A new real estate strategy is emerging in real estate markets hardest hit by falling  home prices and rising foreclosures. This strategy has been called “Buy and Bail”. The Wall Street Journal article Some Buy a New Home To Bail On The Old gives a good description of the Buy and Bail process. Fortunately, the Pensacola Real Estate market was not hit as hard as other Florida markets by the recent drastic price declines in property values.

Buy and Bail is a very simple strategy, but also very sketchy. Basically, a homeowner who paid a lot for a home when the market was at peak levels now decides to buy another home at a much lower market value and walk away from the original home, leaving the lender holding the bag.

Here is a brief example of the process. Foreclosure_next_Exit_Sign

Bill borrowed money to buy a $400,000 home at the heightof the market. That home is now worth only $200,000 fair market value.

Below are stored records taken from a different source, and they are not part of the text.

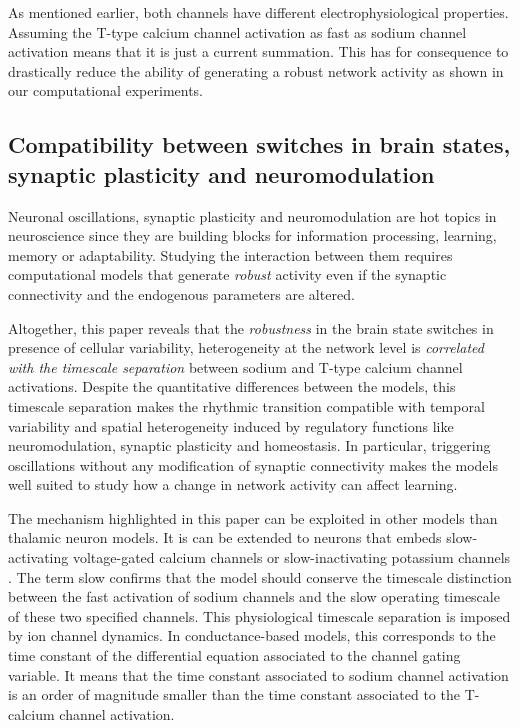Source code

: As mentioned earlier, both channels have different electrophysiological properties. Assuming the T-type calcium channel activation as fast as sodium channel activation means that it is just a current summation. This has for consequence to drastically reduce the ability of generating a robust network activity as shown in our computational experiments. \\

\subsection{Compatibility between switches in brain states, synaptic plasticity and neuromodulation}
Neuronal oscillations, synaptic plasticity and neuromodulation are hot topics in neuroscience since they are building blocks for information processing, learning, memory or adaptability. Studying the interaction between them requires computational models that generate \textit{robust} activity even if the synaptic connectivity and the endogenous parameters are altered. 


Altogether, this paper reveals that the \textit{robustness} in the brain state switches in presence of cellular variability, heterogeneity at the network level is \textit{correlated with the timescale separation} between sodium and T-type calcium channel activations. Despite the quantitative differences between the models, this timescale separation makes the rhythmic transition compatible with temporal variability and spatial heterogeneity induced by regulatory functions like neuromodulation, synaptic plasticity and homeostasis. In particular, triggering oscillations without any modification of synaptic connectivity makes the models  well suited to study how a change in network activity can affect learning. 

The mechanism highlighted in this paper can be exploited in other models than thalamic neuron models. It is can be extended to neurons that embeds slow-activating voltage-gated calcium channels or slow-inactivating potassium channels \citep{franci_balance_2013}. The term slow confirms that the model should conserve the timescale distinction between the fast activation of sodium channels and the slow operating timescale of these two specified channels. This physiological timescale separation is imposed by ion channel dynamics. In conductance-based models, this corresponds to the time constant of the differential equation associated to the channel gating variable. It means that the time constant associated to sodium channel activation is an order of magnitude smaller than the time constant associated to the T-calcium channel activation.

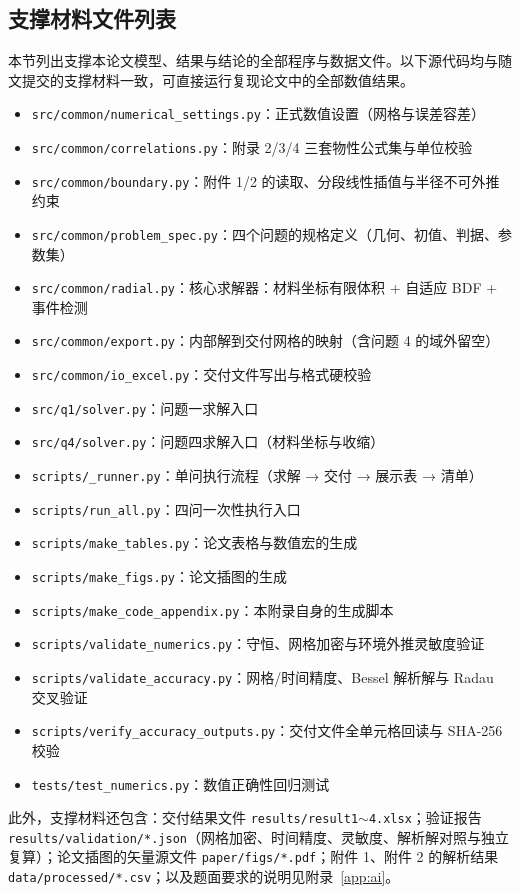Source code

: \subsection*{支撑材料文件列表}
本节列出支撑本论文模型、结果与结论的全部程序与数据文件。以下源代码均与随文提交的支撑材料一致，可直接运行复现论文中的全部数值结果。
\begin{itemize}\itemsep1pt
  \item \texttt{src/common/numerical\_settings.py}：正式数值设置（网格与误差容差）
  \item \texttt{src/common/correlations.py}：附录 2/3/4 三套物性公式集与单位校验
  \item \texttt{src/common/boundary.py}：附件 1/2 的读取、分段线性插值与半径不可外推约束
  \item \texttt{src/common/problem\_spec.py}：四个问题的规格定义（几何、初值、判据、参数集）
  \item \texttt{src/common/radial.py}：核心求解器：材料坐标有限体积 + 自适应 BDF + 事件检测
  \item \texttt{src/common/export.py}：内部解到交付网格的映射（含问题 4 的域外留空）
  \item \texttt{src/common/io\_excel.py}：交付文件写出与格式硬校验
  \item \texttt{src/q1/solver.py}：问题一求解入口
  \item \texttt{src/q4/solver.py}：问题四求解入口（材料坐标与收缩）
  \item \texttt{scripts/\_runner.py}：单问执行流程（求解 → 交付 → 展示表 → 清单）
  \item \texttt{scripts/run\_all.py}：四问一次性执行入口
  \item \texttt{scripts/make\_tables.py}：论文表格与数值宏的生成
  \item \texttt{scripts/make\_figs.py}：论文插图的生成
  \item \texttt{scripts/make\_code\_appendix.py}：本附录自身的生成脚本
  \item \texttt{scripts/validate\_numerics.py}：守恒、网格加密与环境外推灵敏度验证
  \item \texttt{scripts/validate\_accuracy.py}：网格/时间精度、Bessel 解析解与 Radau 交叉验证
  \item \texttt{scripts/verify\_accuracy\_outputs.py}：交付文件全单元格回读与 SHA-256 校验
  \item \texttt{tests/test\_numerics.py}：数值正确性回归测试
\end{itemize}
此外，支撑材料还包含：交付结果文件 \texttt{results/result1$\sim$4.xlsx}；验证报告 \texttt{results/validation/*.json}（网格加密、时间精度、灵敏度、解析解对照与独立复算）；论文插图的矢量源文件 \texttt{paper/figs/*.pdf}；附件 1、附件 2 的解析结果 \texttt{data/processed/*.csv}；以及题面要求的说明见附录~\ref{app:ai}。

Bill feels cheated by this down real estate market and wants out of the $400,000 mortgage.

Bill has good credit and some cash reserves.

Bill buys a comparable home for only $200,000 in the down real estate market.

Bill walks away from the home with $400,000 mortgage and leaves the bank to foreclose on the property.

Bill’s credit is damaged, and the bank stands to lose over $200,000 on the deal.

Mortgage Fraud?

Many lenders and real estate agents call this mortgage fraud. The homeowners are taking advantage of mortgage-lending practices that allow them to buy a new primary residence before their existing residence has been sold.

In some cases real estate agents and brokers are actually participating in this process. They are coaching homeowners through the buy-and-bail process.  “It’s just a business decision,” says Linda Caoili, a Sacramento real-estate agent who has worked with people who are considering walking away from their mortgages. “If you’re upside-down $250,000, why would you keep it? It just doesn’t make sense.”

In this situation, some homeowners opt to ‘buy and bail’. These owners are using their good credit rating to buy a second home at a lower price, assuring the lender they’ll rent out their first home. Then they just walk away from the first home, and leave the lender holding the bag.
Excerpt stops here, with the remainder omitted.